The problem is that the economic and corporate data isn’t exactly excelling either so investors remain fixated with what’s happening on the continent.
US corporate earnings are now in full swing and it’s the investment banks that are making the headlines with some missing forecasts and others beating them. The bottom line for this industry is that revenues are on a downward spiral and jobs are being cut left right and centre. It’s music to many peoples’ ears but the loss in tax takings is significant when governments around the world are crying out for every bit of tax intake that they can get. In the UK the restrictions on bonuses led to large increases in salaries to compensate which now are unsustainable, and so rather than saying you don’t get a bonus this year banks are saying you no longer have a job. Not only is this year’s round of banker bonuses going to be way below that of previous ones (and rightly so), within the City there’s concern that the current job losses are only the beginning and there’s another raft of redundancies around the corner. With job losses across the UK and the outlook for the global economy looking dodgy it’s going to be difficult to reverse the trend, no matter what the politicians try to do to stimulate things. There are even many sceptics believing that the renewal of QE launched recently by the Bank of England is not going to doing anything other than improve the balance sheets of larger companies. Unfortunately, if our biggest trading partner is not growing then they will not be buying any of our kit.
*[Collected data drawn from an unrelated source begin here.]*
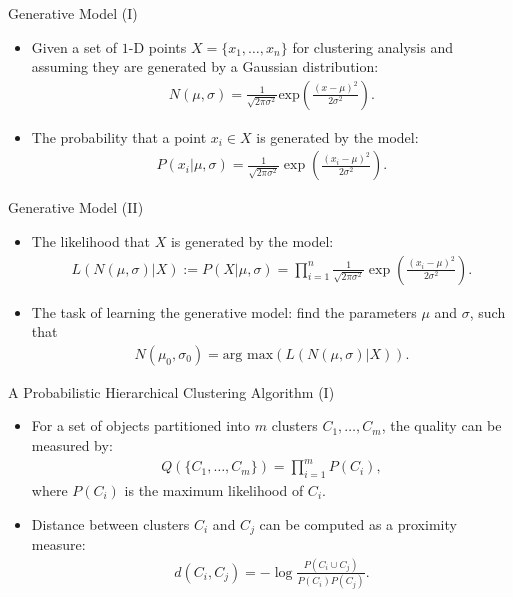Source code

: \begin{frame}{Generative Model (I)}
  \centering
  \begin{itemize}
  \item Given a set of $1$-D points $X = \{x_1, \ldots, x_n\}$ for
    clustering analysis and assuming they are generated by a Gaussian
    distribution:
    \begin{align}
      N(\mu,\sigma) = \frac{1}{\sqrt{2 \pi \sigma^2}}
      \text{exp}\left({\frac{(x-\mu)^2}{2\sigma^2}}\right).
    \end{align}
  \item The probability that a point $x_i \in X$ is generated by the
    model:
    \begin{align}
      P(x_i \vert \mu, \sigma) = \frac{1}{\sqrt{2\pi\sigma^2}} \exp\left(
      \frac{(x_i-\mu)^2}{2\sigma^2}\right).
    \end{align}
  \end{itemize}
\end{frame}

\begin{frame}{Generative Model (II)}
  \centering
  \begin{itemize}
  \item The likelihood that $X$ is generated by the model:
    \begin{align}
      L(N(\mu,\sigma) \vert X) := P(X \vert \mu, \sigma) =
      \prod_{i=1}^{n} \frac{1}{\sqrt{2\pi\sigma^2}} \exp\left(
      \frac{(x_i-\mu)^2}{2\sigma^2}\right).
    \end{align}
  \item The task of learning the generative model: find the parameters
    $\mu$ and $\sigma$, such that
    \begin{align}
      N(\mu_0,\sigma_0) = \text{arg max}\left( L(N(\mu,\sigma)\vert X)
      \right).
    \end{align}
  \end{itemize}
\end{frame}

\begin{frame}{A Probabilistic Hierarchical Clustering Algorithm (I)}
  \centering
  \begin{itemize}
  \item For a set of objects partitioned into $m$ clusters $C_1, \ldots,
    C_m$,
    the quality can be measured by:
    \begin{align}
      Q(\{C_1, \ldots, C_m\}) = \prod_{i=1}^{m} P(C_i),
    \end{align}
    where $P(C_i)$ is the maximum likelihood of $C_i$.
  \item Distance between clusters $C_i$ and $C_j$ can be computed as a
    proximity measure:
    \begin{align}
      d(C_i,C_j) = - \log \frac{P(C_i \cup C_j)}{P(C_i)P(C_j)}.
    \end{align}
  \end{itemize}
\end{frame}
Already this morning’s rally on the back of a good session in the US and Asia overnight is having its resolve tested. We started at 5450 and are now drifting slightly lower, but not by much. The rallies continue to remain hard to come by and it’s impossible to see the FTSE getting back to the dizzy heights of earlier in the year without a thorough and convincing solution to the eurozone debt crisis. The visit to above 5500 seems like quite a hurdle to get back over but if the bulls can muster the momentum to get back above there their next target will be 5600/50. To the downside support is seen at 5345, 5260 and then the biggy at 4800.
Bank of England minutes are released this morning so it’ll be interesting to see just how many of the MPC members joined the increase QE camp that Adam Posen has constantly been in. Then later today the US release their inflation data and then in the evening there’s the Fed’s Beige Book, so there might be some excitement later on in the day too.
After a bit of a rollercoaster of a day, the euro ended the day pretty much flat against the dollar. Traders are cautious at the moment as to how things are going to pan out at the EU leader summit on October 23rd, although France and Germany stated that they would support the idea of quadrupling the European Financial Stability Facility to two trillion euros. The pair are having a small rally this morning off the back of that, trading at 1.3815 and there’s support seen at 1.3725 and resistance at 1.3830.
Gold’s decline was far from coming to an end yesterday, dragged down mainly by concerns on the Chinese economic growth outlook. It seems that investors have changed the way they regard gold, whether this is just for the short term and are not using the precious metal as a safety haven during these turbulent times. At the end of the session, gold had shaved off 16 dollars and sat at 1654.2 after hitting an intraday low of 1626.4. At time of writing, it looks as though we could be in for a repeat today, as the yellow brick is down at 1649.2.
You would have thought that as China, the world’s largest oil consumer, reported a slowdown in economic growth, this would instate fear around the demand for crude, but this was not the case in yesterday’s session, as somehow the black gold edged higher. It also brushed off negative news attached to the European debt problems and followed in the direction of the equity markets, which lately have been acting as a good indicator for economic sentiment. This morning Brent is at 111.29.